WASHINGTON (Reuters) – U.S. President Donald Trump on Monday said he would restore tariffs on U.S. steel and aluminium imports from Brazil and Argentina, surprising officials in the two South American countries and prompting them to seek explanations.
Emerging market stocks and the highly sensitive Mexican peso slid to session lows following Trump’s vow, which came in an early morning post on Twitter that gave no other details on the planned trade action.
Representatives for the Office of the U.S. Trade Representative could not be immediately reached for comment.
“Brazil and Argentina have been presiding over a massive devaluation of their currencies, which is not good for our farmers. Therefore, effective immediately, I will restore the Tariffs on all Steel & Aluminum that is shipped into the U.S. from those countries,” Trump wrote.
Brazil’s President Jair Bolsonaro, an avowed Trump fan who has actively sought closer U.S. ties, said in local radio interview that he did not think Trump’s decision was a form of retaliation. However, he also expressed hope that Trump would show mercy to Brazil’s commodity-based economy.
“I’m going to call him so that he doesn’t penalize us,” Bolsonaro said. “Our economy basically comes from commodities, it’s what we’ve got. I hope that he understands and that he doesn’t penalize us with this, and I’m almost certain he’ll listen to us.”
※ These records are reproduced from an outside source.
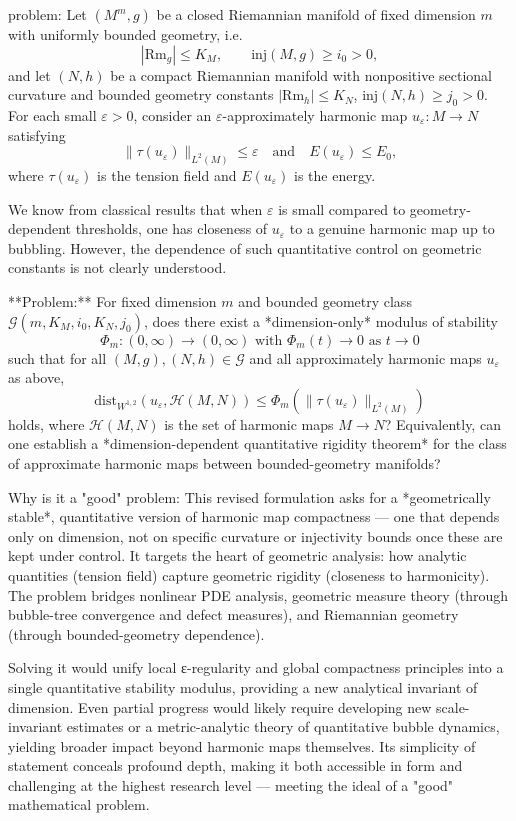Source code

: problem:  
Let \( (M^m,g) \) be a closed Riemannian manifold of fixed dimension \(m\) with uniformly bounded geometry, i.e.  
\[
|\mathrm{Rm}_g| \le K_M, \qquad \mathrm{inj}(M,g) \ge i_0 > 0,
\]  
and let \( (N,h) \) be a compact Riemannian manifold with nonpositive sectional curvature and bounded geometry constants \( |\mathrm{Rm}_h| \le K_N \), \( \mathrm{inj}(N,h) \ge j_0 > 0 \).  
For each small \( \varepsilon > 0 \), consider an \( \varepsilon \)-approximately harmonic map \( u_\varepsilon : M \to N \) satisfying  
\[
\|\tau(u_\varepsilon)\|_{L^2(M)} \le \varepsilon
\quad \text{and} \quad E(u_\varepsilon) \le E_0,
\]
where \( \tau(u_\varepsilon) \) is the tension field and \(E(u_\varepsilon)\) is the energy.

We know from classical results that when \( \varepsilon \) is small compared to geometry-dependent thresholds, one has closeness of \(u_\varepsilon\) to a genuine harmonic map up to bubbling. However, the dependence of such quantitative control on geometric constants is not clearly understood.

**Problem:**  
For fixed dimension \(m\) and bounded geometry class \(\mathcal{G}(m,K_M,i_0,K_N,j_0)\), does there exist a *dimension-only* modulus of stability  
\[
\Phi_m:(0,\infty) \to (0,\infty) \text{ with } \Phi_m(t) \to 0 \text{ as } t \to 0
\]
such that for all \((M,g),(N,h)\in\mathcal{G}\) and all approximately harmonic maps \(u_\varepsilon\) as above,  
\[
\mathrm{dist}_{W^{1,2}}(u_\varepsilon,\mathcal{H}(M,N)) \le \Phi_m(\|\tau(u_\varepsilon)\|_{L^2(M)})
\]
holds, where \(\mathcal{H}(M,N)\) is the set of harmonic maps \(M \to N\)?  
Equivalently, can one establish a *dimension-dependent quantitative rigidity theorem* for the class of approximate harmonic maps between bounded-geometry manifolds?

Why is it a "good" problem:  
This revised formulation asks for a *geometrically stable*, quantitative version of harmonic map compactness — one that depends only on dimension, not on specific curvature or injectivity bounds once these are kept under control. It targets the heart of geometric analysis: how analytic quantities (tension field) capture geometric rigidity (closeness to harmonicity).  
The problem bridges nonlinear PDE analysis, geometric measure theory (through bubble-tree convergence and defect measures), and Riemannian geometry (through bounded-geometry dependence).  

Solving it would unify local ε-regularity and global compactness principles into a single quantitative stability modulus, providing a new analytical invariant of dimension. Even partial progress would likely require developing new scale-invariant estimates or a metric-analytic theory of quantitative bubble dynamics, yielding broader impact beyond harmonic maps themselves.  
Its simplicity of statement conceals profound depth, making it both accessible in form and challenging at the highest research level — meeting the ideal of a "good" mathematical problem.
Argentine Production Minister Dante Sica said Trump’s announcement was “unexpected” and he was seeking talks with U.S. counterparts. Additionally, Argentina’s Foreign Ministry said it will begin negotiations with the U.S. State Department.
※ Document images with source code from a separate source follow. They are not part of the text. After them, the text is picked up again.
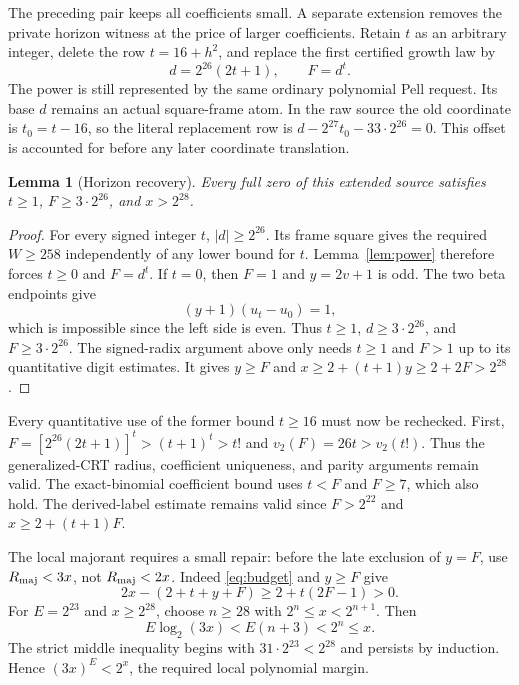 \documentclass[11pt]{article}
\newtheorem{lemma}[theorem]{Lemma}
\theoremstyle{remark}\newtheorem{remark}[theorem]{Remark}
\begin{document}
The preceding pair keeps all coefficients small. A separate extension
removes the private horizon witness at the price of larger coefficients.
Retain $t$ as an arbitrary integer, delete the row $t=16+h^2$, and replace
the first certified growth law by
\begin{equation}\label{eq:horizonbase}
 d=2^{26}(2t+1),\qquad F=d^t.
\end{equation}
The power is still represented by the same ordinary polynomial Pell
request. Its base $d$ remains an actual square-frame atom. In the raw
source the old coordinate is $t_0=t-16$, so the literal replacement row is
$d-2^{27}t_0-33\cdot2^{26}=0$. This offset is accounted for before
any later coordinate translation.

\begin{lemma}[Horizon recovery]\label{lem:horizon}
Every full zero of this extended source satisfies $t\ge1$,
$F\ge3\cdot2^{26}$, and $x>2^{28}$.
\end{lemma}
\begin{proof}
For every signed integer $t$, $|d|\ge2^{26}$. Its frame square gives
the required $W\ge258$ independently of any lower bound for $t$.
Lemma~\ref{lem:power} therefore forces $t\ge0$ and $F=d^t$.
If $t=0$, then $F=1$ and $y=2v+1$ is odd. The two beta endpoints
give
\[
 (y+1)(u_t-u_0)=1,
\]
which is impossible since the left side is even. Thus $t\ge1$,
$d\ge3\cdot2^{26}$, and $F\ge3\cdot2^{26}$.
The signed-radix argument above only needs $t\ge1$ and $F>1$ up
to its quantitative digit estimates. It gives $y\ge F$ and
$x\ge2+(t+1)y\ge2+2F>2^{28}$.
\end{proof}

Every quantitative use of the former bound $t\ge16$ must now be
rechecked. First, $F=[2^{26}(2t+1)]^t>(t+1)^t>t!$ and
$v_2(F)=26t>v_2(t!)$. Thus the generalized-CRT radius, coefficient
uniqueness, and parity arguments remain valid. The exact-binomial
coefficient bound uses $t<F$ and $F\ge7$, which also hold.
The derived-label estimate remains valid since $F>2^{22}$ and
$x\ge2+(t+1)F$.

The local majorant requires a small repair: before the late exclusion
of $y=F$, use $R_{\rm maj}<3x$, not $R_{\rm maj}<2x$.
Indeed \eqref{eq:budget} and $y\ge F$ give
\[
 2x-(2+t+y+F)\ge2+t(2F-1)>0.
\]
For $E=2^{23}$ and $x\ge2^{28}$, choose $n\ge28$ with
$2^n\le x<2^{n+1}$. Then
\[
 E\log_2(3x)<E(n+3)<2^n\le x.
\]
The strict middle inequality begins with $31\cdot2^{23}<2^{28}$
and persists by induction. Hence $(3x)^E<2^x$, the required local
polynomial margin.
\end{document}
Trump on Monday also urged the Federal Reserve to prevent countries from gaining an economic advantage by devaluing their currencies.
“The Federal Reserve should likewise act so that countries, of which there are many, no longer take advantage of our strong dollar,” Trump tweeted. “Lower Rates & Loosen – Fed!”
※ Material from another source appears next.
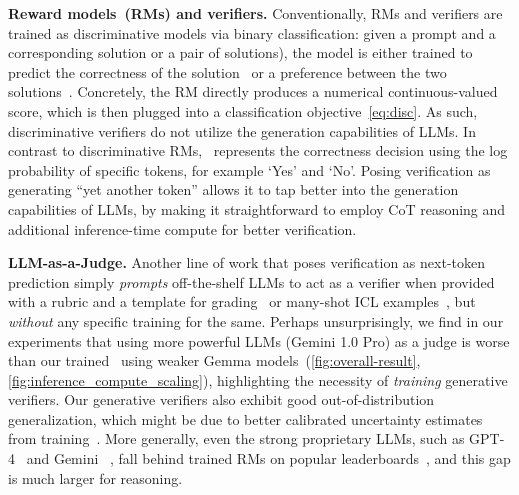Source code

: 
\textbf{Reward models~(RMs) and verifiers.} Conventionally, RMs and verifiers are trained as discriminative models via binary classification: given a prompt and a corresponding solution or a pair of solutions), the model is either trained to predict the correctness of the solution~\citep{cobbe2021training, lightman2023let, wang2023math, uesato2022solving, luo2024improve, yu2024ovm} or a preference between the two solutions~\citep{stiennon2020learning, nakano2021webgpt}. Concretely, the RM directly produces a numerical continuous-valued score, which is then plugged into a classification objective~\eqref{eq:disc}. As such, discriminative verifiers do not utilize the generation capabilities of LLMs. In contrast to discriminative RMs, \genV\ represents the correctness decision using the log probability of specific tokens, for example `Yes' and `No'. Posing verification as generating ``yet another token'' allows it to tap better into the generation capabilities of LLMs, by making it straightforward to employ CoT reasoning and additional inference-time compute for better verification. 

\textbf{LLM-as-a-Judge.} Another line of work that poses verification as next-token prediction simply \emph{prompts} off-the-shelf LLMs to act as a verifier when provided with a rubric and a template for grading~\citep{zheng2024judging, bai2022constitutional, kim2023prometheus, deductive-verification} or many-shot ICL examples~\citep{agarwal2024many}, but \emph{without} any specific training for the same. Perhaps unsurprisingly, we find in our experiments that using more powerful LLMs (Gemini 1.0 Pro) as a judge is worse than our trained \genV\ using weaker Gemma models~(\autoref{fig:overall-result}, \ref{fig:inference_compute_scaling}), highlighting the necessity of \emph{training} generative verifiers. Our generative verifiers also exhibit good out-of-distribution generalization, which might be due to better calibrated uncertainty estimates from training~\citep{kapoor2024large}. More generally, even the strong proprietary LLMs, such as GPT-4~\citep{gpt-4-technical-report} and Gemini ~\citep{team2024gemini}, fall behind trained RMs on popular leaderboards~\citep{rewardbench}, and this gap is much larger for reasoning.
Trump has repeatedly urged the U.S. central bank to lower rates to below zero, arguing that negative rates in Europe and elsewhere give those countries a competitive advantage.
However, Fed policymakers have been reluctant to take the unorthodox policy steps tried by other global central banks. The U.S. central bank’s policymaking committee holds its next meeting on Dec 10-11.